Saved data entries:
● ● ● ● ● ● ●

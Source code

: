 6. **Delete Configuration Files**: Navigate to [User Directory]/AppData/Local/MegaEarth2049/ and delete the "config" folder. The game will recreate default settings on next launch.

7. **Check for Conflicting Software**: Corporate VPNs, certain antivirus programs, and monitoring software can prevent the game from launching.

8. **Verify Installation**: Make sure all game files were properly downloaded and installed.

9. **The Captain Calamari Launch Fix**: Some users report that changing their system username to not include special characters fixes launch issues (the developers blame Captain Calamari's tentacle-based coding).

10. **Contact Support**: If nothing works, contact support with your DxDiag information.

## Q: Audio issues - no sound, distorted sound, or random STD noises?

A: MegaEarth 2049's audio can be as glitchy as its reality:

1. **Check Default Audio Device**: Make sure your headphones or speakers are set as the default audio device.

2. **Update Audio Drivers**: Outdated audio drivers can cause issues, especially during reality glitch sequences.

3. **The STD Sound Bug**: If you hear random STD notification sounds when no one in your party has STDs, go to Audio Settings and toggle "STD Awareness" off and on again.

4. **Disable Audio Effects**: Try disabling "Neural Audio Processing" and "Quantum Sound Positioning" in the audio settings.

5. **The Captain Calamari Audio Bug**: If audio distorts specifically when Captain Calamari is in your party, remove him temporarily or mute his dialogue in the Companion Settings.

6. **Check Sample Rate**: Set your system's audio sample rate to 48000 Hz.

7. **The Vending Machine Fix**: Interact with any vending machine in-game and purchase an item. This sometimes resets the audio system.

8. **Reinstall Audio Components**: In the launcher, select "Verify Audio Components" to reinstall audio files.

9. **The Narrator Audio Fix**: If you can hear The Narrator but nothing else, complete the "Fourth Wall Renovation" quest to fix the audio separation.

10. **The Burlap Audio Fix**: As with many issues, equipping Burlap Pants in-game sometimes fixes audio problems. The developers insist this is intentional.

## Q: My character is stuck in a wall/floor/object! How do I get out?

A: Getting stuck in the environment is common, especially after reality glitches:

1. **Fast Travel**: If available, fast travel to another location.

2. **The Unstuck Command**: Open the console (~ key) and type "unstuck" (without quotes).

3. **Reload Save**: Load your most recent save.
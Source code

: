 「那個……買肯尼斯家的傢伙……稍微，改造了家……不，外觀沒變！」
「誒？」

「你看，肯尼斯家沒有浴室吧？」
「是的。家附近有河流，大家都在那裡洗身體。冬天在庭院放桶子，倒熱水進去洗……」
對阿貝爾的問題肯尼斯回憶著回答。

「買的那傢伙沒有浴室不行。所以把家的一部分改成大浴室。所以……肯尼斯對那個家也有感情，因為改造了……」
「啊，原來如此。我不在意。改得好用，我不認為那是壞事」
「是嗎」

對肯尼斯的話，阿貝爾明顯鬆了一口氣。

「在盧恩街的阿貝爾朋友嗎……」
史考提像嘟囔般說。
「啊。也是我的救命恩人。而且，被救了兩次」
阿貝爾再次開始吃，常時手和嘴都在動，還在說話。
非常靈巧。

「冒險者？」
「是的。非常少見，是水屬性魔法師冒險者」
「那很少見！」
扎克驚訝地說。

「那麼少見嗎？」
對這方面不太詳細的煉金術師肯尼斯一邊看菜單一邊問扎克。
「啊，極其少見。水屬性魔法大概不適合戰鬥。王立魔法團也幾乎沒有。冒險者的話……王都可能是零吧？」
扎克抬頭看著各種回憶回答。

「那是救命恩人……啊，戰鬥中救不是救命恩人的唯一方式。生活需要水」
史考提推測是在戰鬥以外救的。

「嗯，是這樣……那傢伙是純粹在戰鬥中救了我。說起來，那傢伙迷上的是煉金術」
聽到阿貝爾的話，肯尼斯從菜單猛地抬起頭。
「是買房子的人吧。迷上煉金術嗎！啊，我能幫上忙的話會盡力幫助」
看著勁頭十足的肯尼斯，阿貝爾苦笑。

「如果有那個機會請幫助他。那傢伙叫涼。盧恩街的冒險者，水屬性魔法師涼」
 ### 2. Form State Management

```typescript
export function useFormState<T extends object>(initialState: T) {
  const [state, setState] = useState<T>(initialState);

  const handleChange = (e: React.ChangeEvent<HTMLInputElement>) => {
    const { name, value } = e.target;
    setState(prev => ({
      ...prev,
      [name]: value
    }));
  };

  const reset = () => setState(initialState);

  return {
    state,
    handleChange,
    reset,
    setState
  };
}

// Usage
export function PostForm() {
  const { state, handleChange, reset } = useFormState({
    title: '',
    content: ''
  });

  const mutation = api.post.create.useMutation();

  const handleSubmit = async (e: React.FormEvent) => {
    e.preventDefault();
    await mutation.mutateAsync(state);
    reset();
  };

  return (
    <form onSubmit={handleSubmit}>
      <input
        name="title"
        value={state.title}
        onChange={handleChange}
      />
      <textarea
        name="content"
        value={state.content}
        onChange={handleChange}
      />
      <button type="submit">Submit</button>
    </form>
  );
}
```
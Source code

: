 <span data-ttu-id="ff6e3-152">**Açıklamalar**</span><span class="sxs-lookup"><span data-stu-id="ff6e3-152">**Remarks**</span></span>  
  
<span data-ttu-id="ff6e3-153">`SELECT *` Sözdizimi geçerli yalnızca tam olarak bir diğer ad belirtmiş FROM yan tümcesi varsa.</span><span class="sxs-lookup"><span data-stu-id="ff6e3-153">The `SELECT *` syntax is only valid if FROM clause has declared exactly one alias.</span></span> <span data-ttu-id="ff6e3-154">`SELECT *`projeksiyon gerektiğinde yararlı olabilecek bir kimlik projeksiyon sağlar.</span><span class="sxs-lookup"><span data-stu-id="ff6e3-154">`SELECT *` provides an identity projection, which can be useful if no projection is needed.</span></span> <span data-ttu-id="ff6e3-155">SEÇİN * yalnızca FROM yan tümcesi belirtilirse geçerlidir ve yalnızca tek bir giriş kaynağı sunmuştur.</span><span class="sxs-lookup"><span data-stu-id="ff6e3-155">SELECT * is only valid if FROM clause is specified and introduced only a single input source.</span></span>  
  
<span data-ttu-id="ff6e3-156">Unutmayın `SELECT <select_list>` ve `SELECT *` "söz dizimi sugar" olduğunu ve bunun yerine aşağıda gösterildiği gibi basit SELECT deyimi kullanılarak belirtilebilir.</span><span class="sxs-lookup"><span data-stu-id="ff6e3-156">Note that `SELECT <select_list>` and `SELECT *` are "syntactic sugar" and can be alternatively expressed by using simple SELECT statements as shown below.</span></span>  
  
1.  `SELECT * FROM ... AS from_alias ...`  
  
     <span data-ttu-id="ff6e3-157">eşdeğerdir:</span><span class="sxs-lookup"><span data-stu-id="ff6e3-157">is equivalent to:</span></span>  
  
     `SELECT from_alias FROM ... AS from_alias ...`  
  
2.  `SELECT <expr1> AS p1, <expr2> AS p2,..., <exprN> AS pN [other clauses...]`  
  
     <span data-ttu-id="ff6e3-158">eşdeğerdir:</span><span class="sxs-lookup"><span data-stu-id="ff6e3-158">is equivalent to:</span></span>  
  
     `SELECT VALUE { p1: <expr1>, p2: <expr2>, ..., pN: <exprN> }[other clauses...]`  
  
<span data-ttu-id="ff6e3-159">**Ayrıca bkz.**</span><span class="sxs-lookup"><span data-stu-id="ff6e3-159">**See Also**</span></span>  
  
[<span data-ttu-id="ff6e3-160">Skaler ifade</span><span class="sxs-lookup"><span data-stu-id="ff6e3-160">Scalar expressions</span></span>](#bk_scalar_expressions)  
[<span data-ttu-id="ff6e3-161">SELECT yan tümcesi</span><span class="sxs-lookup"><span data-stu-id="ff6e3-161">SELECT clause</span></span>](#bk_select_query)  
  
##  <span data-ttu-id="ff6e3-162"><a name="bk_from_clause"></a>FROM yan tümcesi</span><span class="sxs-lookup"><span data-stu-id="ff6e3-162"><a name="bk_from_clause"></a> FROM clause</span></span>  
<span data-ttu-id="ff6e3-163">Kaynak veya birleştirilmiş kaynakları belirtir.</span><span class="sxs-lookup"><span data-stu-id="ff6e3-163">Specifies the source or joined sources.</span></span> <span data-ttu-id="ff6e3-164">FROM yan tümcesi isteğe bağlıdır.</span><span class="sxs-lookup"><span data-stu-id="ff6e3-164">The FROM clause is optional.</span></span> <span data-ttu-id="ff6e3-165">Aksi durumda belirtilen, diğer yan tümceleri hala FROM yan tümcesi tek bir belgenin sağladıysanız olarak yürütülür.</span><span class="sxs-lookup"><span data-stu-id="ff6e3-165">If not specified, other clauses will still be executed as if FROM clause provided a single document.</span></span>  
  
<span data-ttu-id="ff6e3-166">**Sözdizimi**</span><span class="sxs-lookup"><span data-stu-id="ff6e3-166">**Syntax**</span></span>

● ● ● ● ● ● ●

> [Exercise]:
Using the data above, restate word for word the lines from its opening line through the line that contains "## Q: My character", and no more.

> [Finished exercise]:
Source code

: 6. **Delete Configuration Files**: Navigate to [User Directory]/AppData/Local/MegaEarth2049/ and delete the "config" folder. The game will recreate default settings on next launch.

7. **Check for Conflicting Software**: Corporate VPNs, certain antivirus programs, and monitoring software can prevent the game from launching.

8. **Verify Installation**: Make sure all game files were properly downloaded and installed.

9. **The Captain Calamari Launch Fix**: Some users report that changing their system username to not include special characters fixes launch issues (the developers blame Captain Calamari's tentacle-based coding).

10. **Contact Support**: If nothing works, contact support with your DxDiag information.

## Q: Audio issues - no sound, distorted sound, or random STD noises?

A: MegaEarth 2049's audio can be as glitchy as its reality:

1. **Check Default Audio Device**: Make sure your headphones or speakers are set as the default audio device.

2. **Update Audio Drivers**: Outdated audio drivers can cause issues, especially during reality glitch sequences.

3. **The STD Sound Bug**: If you hear random STD notification sounds when no one in your party has STDs, go to Audio Settings and toggle "STD Awareness" off and on again.

4. **Disable Audio Effects**: Try disabling "Neural Audio Processing" and "Quantum Sound Positioning" in the audio settings.

5. **The Captain Calamari Audio Bug**: If audio distorts specifically when Captain Calamari is in your party, remove him temporarily or mute his dialogue in the Companion Settings.

6. **Check Sample Rate**: Set your system's audio sample rate to 48000 Hz.

7. **The Vending Machine Fix**: Interact with any vending machine in-game and purchase an item. This sometimes resets the audio system.

8. **Reinstall Audio Components**: In the launcher, select "Verify Audio Components" to reinstall audio files.

9. **The Narrator Audio Fix**: If you can hear The Narrator but nothing else, complete the "Fourth Wall Renovation" quest to fix the audio separation.

10. **The Burlap Audio Fix**: As with many issues, equipping Burlap Pants in-game sometimes fixes audio problems. The developers insist this is intentional.

## Q: My character is stuck in a wall/floor/object! How do I get out?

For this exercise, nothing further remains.